From the records below, find each line with the string "following" and copy it.

(Dataset excerpts)
******
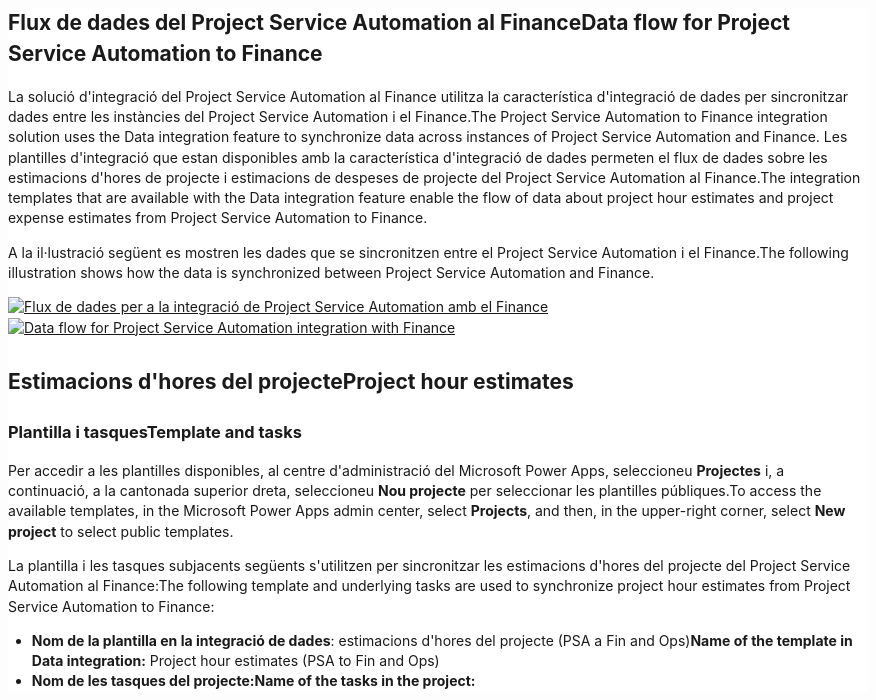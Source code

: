 ## <a name="data-flow-for-project-service-automation-to-finance"></a><span data-ttu-id="a3ff7-107">Flux de dades del Project Service Automation al Finance</span><span class="sxs-lookup"><span data-stu-id="a3ff7-107">Data flow for Project Service Automation to Finance</span></span>

<span data-ttu-id="a3ff7-108">La solució d'integració del Project Service Automation al Finance utilitza la característica d'integració de dades per sincronitzar dades entre les instàncies del Project Service Automation i el Finance.</span><span class="sxs-lookup"><span data-stu-id="a3ff7-108">The Project Service Automation to Finance integration solution uses the Data integration feature to synchronize data across instances of Project Service Automation and Finance.</span></span> <span data-ttu-id="a3ff7-109">Les plantilles d'integració que estan disponibles amb la característica d'integració de dades permeten el flux de dades sobre les estimacions d'hores de projecte i estimacions de despeses de projecte del Project Service Automation al Finance.</span><span class="sxs-lookup"><span data-stu-id="a3ff7-109">The integration templates that are available with the Data integration feature enable the flow of data about project hour estimates and project expense estimates from Project Service Automation to Finance.</span></span>

<span data-ttu-id="a3ff7-110">A la il·lustració següent es mostren les dades que se sincronitzen entre el Project Service Automation i el Finance.</span><span class="sxs-lookup"><span data-stu-id="a3ff7-110">The following illustration shows how the data is synchronized between Project Service Automation and Finance.</span></span>

<span data-ttu-id="a3ff7-111">[![Flux de dades per a la integració de Project Service Automation amb el Finance](./media/ProjectEstimatesFlow.png)](./media/ProjectEstimatesFlow.png)</span><span class="sxs-lookup"><span data-stu-id="a3ff7-111">[![Data flow for Project Service Automation integration with Finance](./media/ProjectEstimatesFlow.png)](./media/ProjectEstimatesFlow.png)</span></span>

## <a name="project-hour-estimates"></a><span data-ttu-id="a3ff7-112">Estimacions d'hores del projecte</span><span class="sxs-lookup"><span data-stu-id="a3ff7-112">Project hour estimates</span></span>

### <a name="template-and-tasks"></a><span data-ttu-id="a3ff7-113">Plantilla i tasques</span><span class="sxs-lookup"><span data-stu-id="a3ff7-113">Template and tasks</span></span>

<span data-ttu-id="a3ff7-114">Per accedir a les plantilles disponibles, al centre d'administració del Microsoft Power Apps, seleccioneu **Projectes** i, a continuació, a la cantonada superior dreta, seleccioneu **Nou projecte** per seleccionar les plantilles públiques.</span><span class="sxs-lookup"><span data-stu-id="a3ff7-114">To access the available templates, in the Microsoft Power Apps admin center, select **Projects**, and then, in the upper-right corner, select **New project** to select public templates.</span></span>

<span data-ttu-id="a3ff7-115">La plantilla i les tasques subjacents següents s'utilitzen per sincronitzar les estimacions d'hores del projecte del Project Service Automation al Finance:</span><span class="sxs-lookup"><span data-stu-id="a3ff7-115">The following template and underlying tasks are used to synchronize project hour estimates from Project Service Automation to Finance:</span></span>

- <span data-ttu-id="a3ff7-116">**Nom de la plantilla en la integració de dades**: estimacions d'hores del projecte (PSA a Fin and Ops)</span><span class="sxs-lookup"><span data-stu-id="a3ff7-116">**Name of the template in Data integration:** Project hour estimates (PSA to Fin and Ops)</span></span>
- <span data-ttu-id="a3ff7-117">**Nom de les tasques del projecte:**</span><span class="sxs-lookup"><span data-stu-id="a3ff7-117">**Name of the tasks in the project:**</span></span>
******
▶ Reply to the task:
<span data-ttu-id="a3ff7-110">A la il·lustració següent es mostren les dades que se sincronitzen entre el Project Service Automation i el Finance.</span><span class="sxs-lookup"><span data-stu-id="a3ff7-110">The following illustration shows how the data is synchronized between Project Service Automation and Finance.</span></span>
<span data-ttu-id="a3ff7-115">La plantilla i les tasques subjacents següents s'utilitzen per sincronitzar les estimacions d'hores del projecte del Project Service Automation al Finance:</span><span class="sxs-lookup"><span data-stu-id="a3ff7-115">The following template and underlying tasks are used to synchronize project hour estimates from Project Service Automation to Finance:</span></span>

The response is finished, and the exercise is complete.